The new Congressional Budget Office report on the government's fiscal outlook is getting a lot of attention. And rightly so. But the more interesting news from the CBO today may be something its director, Douglas Elmendorf, said in testimony to the bipartisan fiscal commission.
Elmendorf came before the commission to describe the country's fiscal situation, which he sees as bleak. As he has before, he argued that deficits and debt would likely grow without some combination of new tax increases or spending cuts.
But he did not say this situation calls for austerity now, as many politicians--and, indeed, many Americans--are urging. On the contrary, here is what Elmendorf said in his prepared powerpoint slides:
There is no intrinsic contradiction between providing additional fiscal stimulus today, while the unemployment rate is high and many factories and offices are underused, and imposing fiscal restraint several years from now, when output and employment will probably be close to their potential.

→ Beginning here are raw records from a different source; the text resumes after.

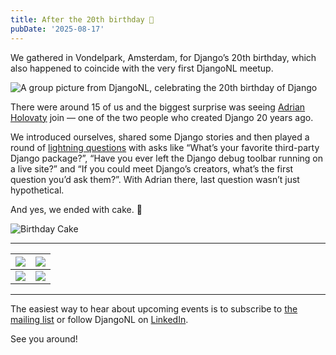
 ```yaml
---
title: After the 20th birthday 🎂
pubDate: '2025-08-17'
---
```


We gathered in Vondelpark, Amsterdam, for Django’s 20th birthday, which also happened to coincide with the very first DjangoNL meetup.

![A group picture from DjangoNL, celebrating the 20th birthday of Django](/images/20th-birthday-1.jpg)

There were around 15 of us and the biggest surprise was seeing [Adrian Holovaty](https://www.holovaty.com/) join — one of the two people who created Django 20 years ago.

We introduced ourselves, shared some Django stories and then played a round of [lightning questions](/pdfs/20th-birthday-lightning-questions.pdf) with asks like “What’s your favorite third-party Django package?”, “Have you ever left the Django debug toolbar running on a live site?” and “If you could meet Django’s creators, what’s the first question you’d ask them?”. With Adrian there, last question wasn’t just hypothetical.

And yes, we ended with cake. 🎂

![Birthday Cake](/images/20th-birthday-2.jpg)

***

| ![](/images/20th-birthday-3.jpg) | ![](/images/20th-birthday-5.jpg) |
|------------------------------------------|------------------------------------------|
| ![](/images/20th-birthday-6.jpg) | ![](/images/20th-birthday-4.jpg) |

***

The easiest way to hear about upcoming events is to subscribe to [the mailing list](https://preview.mailerlite.io/forms/1666986/159998885507368845/share) or follow DjangoNL on [LinkedIn](https://www.linkedin.com/company/djangonl/).

See you around!
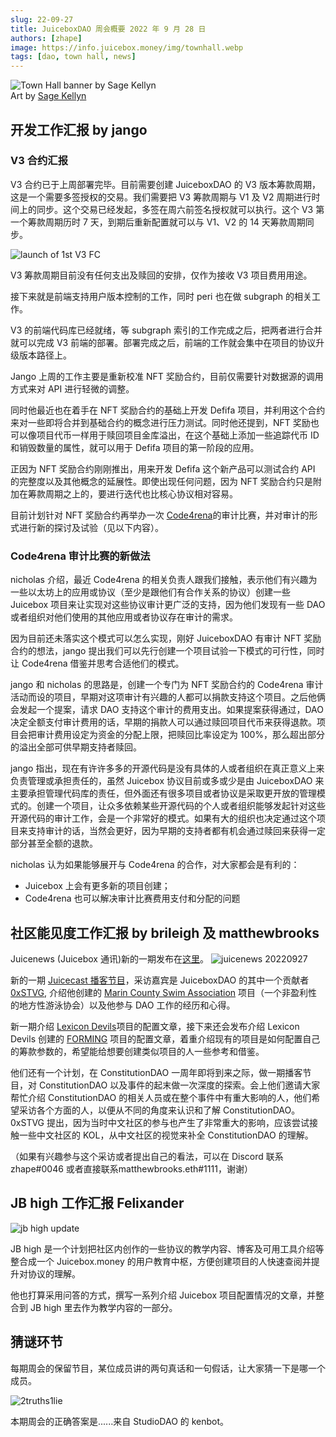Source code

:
 ```yaml
---
slug: 22-09-27
title: JuiceboxDAO 周会概要 2022 年 9 月 28 日
authors: [zhape]
image: https://info.juicebox.money/img/townhall.webp
tags: [dao, town hall, news]
---
```


![Town Hall banner by Sage Kellyn](townhall.webp)  
Art by [Sage Kellyn](https://twitter.com/SageKellyn)

## 开发工作汇报 by jango

### V3 合约汇报

V3 合约已于上周部署完毕。目前需要创建 JuiceboxDAO 的 V3 版本筹款周期，这是一个需要多签授权的交易。我们需要把 V3 筹款周期与 V1 及 V2 周期进行时间上的同步。这个交易已经发起，多签在周六前签名授权就可以执行。这个 V3 第一个筹款周期历时 7 天，到期后重新配置就可以与 V1、V2 的 14 天筹款周期同步。

![launch of 1st V3 FC](gSt2Dyu.webp)

V3 筹款周期目前没有任何支出及赎回的安排，仅作为接收 V3 项目费用用途。

接下来就是前端支持用户版本控制的工作，同时 peri 也在做 subgraph 的相关工作。

V3 的前端代码库已经就绪，等 subgraph 索引的工作完成之后，把两者进行合并就可以完成 V3 前端的部署。部署完成之后，前端的工作就会集中在项目的协议升级版本路径上。

Jango 上周的工作主要是重新校准 NFT 奖励合约，目前仅需要针对数据源的调用方式来对 API 进行轻微的调整。

同时他最近也在着手在 NFT 奖励合约的基础上开发 Defifa 项目，并利用这个合约来对一些即将合并到基础合约的概念进行压力测试。同时他还提到，NFT 奖励也可以像项目代币一样用于赎回项目金库溢出，在这个基础上添加一些追踪代币 ID 和销毁数量的属性，就可以用于 Defifa 项目的第一阶段的应用。

正因为 NFT 奖励合约刚刚推出，用来开发 Defifa 这个新产品可以测试合约 API 的完整度以及其他概念的延展性。即使出现任何问题，因为 NFT 奖励合约只是附加在筹款周期之上的，要进行迭代也比核心协议相对容易。

目前计划针对 NFT 奖励合约再举办一次 [Code4rena](https://code4rena.com/)的审计比赛，并对审计的形式进行新的探讨及试验（见以下内容）。

### Code4rena 审计比赛的新做法

nicholas 介绍，最近 Code4rena 的相关负责人跟我们接触，表示他们有兴趣为一些以太坊上的应用或协议（至少是跟他们有合作关系的协议）创建一些 Juicebox 项目来让实现对这些协议审计更广泛的支持，因为他们发现有一些 DAO 或者组织对他们使用的其他应用或者协议存在审计的需求。

因为目前还未落实这个模式可以怎么实现，刚好 JuiceboxDAO 有审计 NFT 奖励合约的想法，jango 提出我们可以先行创建一个项目试验一下模式的可行性，同时让 Code4rena 借鉴并思考合适他们的模式。

jango 和 nicholas 的思路是，创建一个专门为 NFT 奖励合约的 Code4rena 审计活动而设的项目，早期对这项审计有兴趣的人都可以捐款支持这个项目。之后他俩会发起一个提案，请求 DAO 支持这个审计的费用支出。如果提案获得通过，DAO 决定全额支付审计费用的话，早期的捐款人可以通过赎回项目代币来获得退款。项目会把审计费用设定为资金的分配上限，把赎回比率设定为 100%，那么超出部分的溢出全部可供早期支持者赎回。

jango 指出，现在有许许多多的开源代码是没有具体的人或者组织在真正意义上来负责管理或承担责任的，虽然 Juicebox 协议目前或多或少是由 JuiceboxDAO 来主要承担管理代码库的责任，但外面还有很多项目或者协议是采取更开放的管理模式的。创建一个项目，让众多依赖某些开源代码的个人或者组织能够发起针对这些开源代码的审计工作，会是一个非常好的模式。如果有大的组织也决定通过这个项目来支持审计的话，当然会更好，因为早期的支持者都有机会通过赎回来获得一定部分甚至全额的退款。

nicholas 认为如果能够展开与 Code4rena 的合作，对大家都会是有利的：
- Juicebox 上会有更多新的项目创建；
- Code4rena 也可以解决审计比赛费用支付和分配的问题

## 社区能见度工作汇报 by brileigh 及 matthewbrooks

Juicenews (Juicebox 通讯)新的一期发布在[这里](https://juicenews.beehiiv.com/p/juicenews-sep-27)。
![juicenews 20220927](0PM1U8z.webp)


新的一期 [Juicecast 播客节目](https://anchor.fm/thejuicecast/episodes/Ep--11---Steve-from-Marin-County-Swim-Association-e1oet1l)，采访嘉宾是 JuiceboxDAO 的其中一个贡献者 [0xSTVG](https://twitter.com/0xSTVG), 介绍他创建的 [Marin County Swim Association](https://juicebox.money/@mcsa) 项目（一个非盈利性的地方性游泳协会）以及他参与 DAO 工作的经历和心得。

新一期介绍 [Lexicon Devils](https://juicebox.money/p/lexicondevils)项目的配置文章，接下来还会发布介绍 Lexicon Devils 创建的 [FORMING](https://juicebox.money/v2/p/66) 项目的配置文章，着重介绍现有的项目是如何配置自己的筹款参数的，希望能给想要创建类似项目的人一些参考和借鉴。

他们还有一个计划，在 ConstitutionDAO 一周年即将到来之际，做一期播客节目，对 ConstitutionDAO 以及事件的起末做一次深度的探索。会上他们邀请大家帮忙介绍 ConstitutionDAO 的相关人员或在整个事件中有重大影响的人，他们希望采访各个方面的人，以便从不同的角度来认识和了解 ConstitutionDAO。0xSTVG 提出，因为当时中文社区的参与也产生了非常重大的影响，应该尝试接触一些中文社区的 KOL，从中文社区的视觉来补全 ConstitutionDAO 的理解。

（如果有兴趣参与这个采访或者提出自己的看法，可以在 Discord 联系 zhape#0046 或者直接联系matthewbrooks.eth#1111，谢谢）

## JB high 工作汇报 Felixander
![jb high update](ycglZ2j.webp)

JB high 是一个计划把社区内创作的一些协议的教学内容、博客及可用工具介绍等整合成一个 Juicebox.money 的用户教育中枢，方便创建项目的人快速查阅并提升对协议的理解。

他也打算采用问答的方式，撰写一系列介绍 Juicebox 项目配置情况的文章，并整合到 JB high 里去作为教学内容的一部分。

## 猜谜环节

每期周会的保留节目，某位成员讲的两句真话和一句假话，让大家猜一下是哪一个成员。

![2truths1lie](ImdjSrX.webp)

本期周会的正确答案是......来自 StudioDAO 的 kenbot。
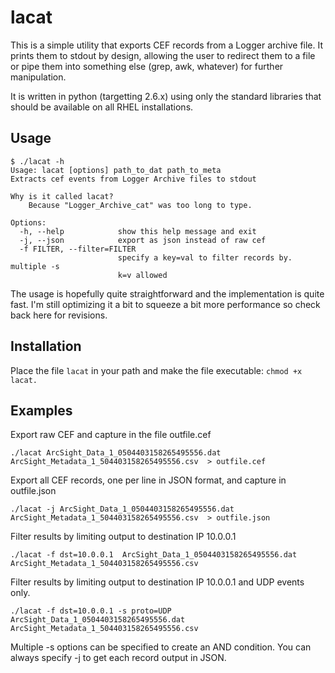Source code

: # lacat


This is a simple utility that exports CEF records from a Logger archive file.
It prints them to stdout by design, allowing the user to redirect them to a
file or pipe them into something else (grep, awk, whatever) for further
manipulation.

It is written in python (targetting 2.6.x) using only the standard libraries
that should be available on all RHEL installations.

## Usage

```
$ ./lacat -h
Usage: lacat [options] path_to_dat path_to_meta
Extracts cef events from Logger Archive files to stdout

Why is it called lacat?
    Because "Logger_Archive_cat" was too long to type.

Options:
  -h, --help            show this help message and exit
  -j, --json            export as json instead of raw cef
  -f FILTER, --filter=FILTER
                        specify a key=val to filter records by. multiple -s
                        k=v allowed
```

The usage is hopefully quite straightforward and the implementation is quite
fast.  I'm still optimizing it a bit to squeeze a bit more performance so check
back here for revisions.

## Installation

Place the file `lacat` in your path and make the file executable:
`chmod +x lacat.`

## Examples

Export raw CEF and capture in the file outfile.cef

```
./lacat ArcSight_Data_1_0504403158265495556.dat ArcSight_Metadata_1_504403158265495556.csv  > outfile.cef
```

Export all CEF records, one per line in JSON format, and capture in outfile.json

```
./lacat -j ArcSight_Data_1_0504403158265495556.dat ArcSight_Metadata_1_504403158265495556.csv  > outfile.json
```

Filter results by limiting output to destination IP 10.0.0.1

```
./lacat -f dst=10.0.0.1  ArcSight_Data_1_0504403158265495556.dat ArcSight_Metadata_1_504403158265495556.csv
```

Filter results by limiting output to destination IP 10.0.0.1 and UDP events
only.

```
./lacat -f dst=10.0.0.1 -s proto=UDP  ArcSight_Data_1_0504403158265495556.dat ArcSight_Metadata_1_504403158265495556.csv
```

Multiple -s options can be specified to create an AND condition.  You can
always specify -j to get each record output in JSON.

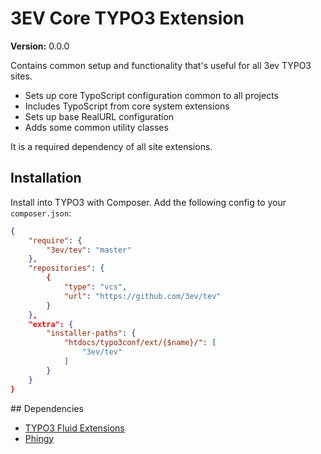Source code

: # 3EV Core TYPO3 Extension

**Version:** 0.0.0

Contains common setup and functionality that's useful for all 3ev TYPO3 sites.

- Sets up core TypoScript configuration common to all projects
- Includes TypoScript from core system extensions
- Sets up base RealURL configuration
- Adds some common utility classes

It is a required dependency of all site extensions.

## Installation

Install into TYPO3 with Composer. Add the following config to your `composer.json`:

```json
{
    "require": {
        "3ev/tev": "master"
    },
    "repositories": {
        {
            "type": "vcs",
            "url": "https://github.com/3ev/tev"
        }
    },
    "extra": {
        "installer-paths": {
            "htdocs/typo3conf/ext/{$name}/": [
                "3ev/tev"
            ]
        }
    }
}
```

## Dependencies

- [TYPO3 Fluid Extensions](https://github.com/FluidTYPO3)
- [Phingy](https://github.com/3ev/phingy)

And here is what he said on the CBO blog:
Keeping deficits and debt from growing to unsustainable levels would require raising revenues as a percentage of GDP significantly above past levels, reducing outlays sharply relative to CBO’s projections, or some combination of those approaches. Making such changes while economic activity and employment remain well below their potential levels would probably slow the economic recovery.
[Emphasis mine.]
To be very clear about this, Elmendorf's testimony does not imply government should ignore the long-term fiscal situation. The ideal solution, if you follow Elmendorf's logic, would be to pass tax and spending bills that raised deficits now but reduced them later. If even a few conservatives were willing to talk about such a package, it might have a chance of passing. Instead, conservatives--including the whole of the Republican Party and a depressingly significant fraction of the Democrats--insist we must tighten belts now. Elmendorf obviously thinks otherwise.
Granted, this is nothing Paul Krugman and others haven't said a million times. And it's not like Elmendorf is infallible. He's just a smart economist whose analysis, like anybody's, is open to scrutiny.
But Elmendorf's budgetary pronouncements are famously dour. Conservatives love to cite him in their arguments against spending. If even Elmendorf doesn't see a problem with temporary deficit spending--emphasis on the "temporary"--the rest of us shouldn't, either.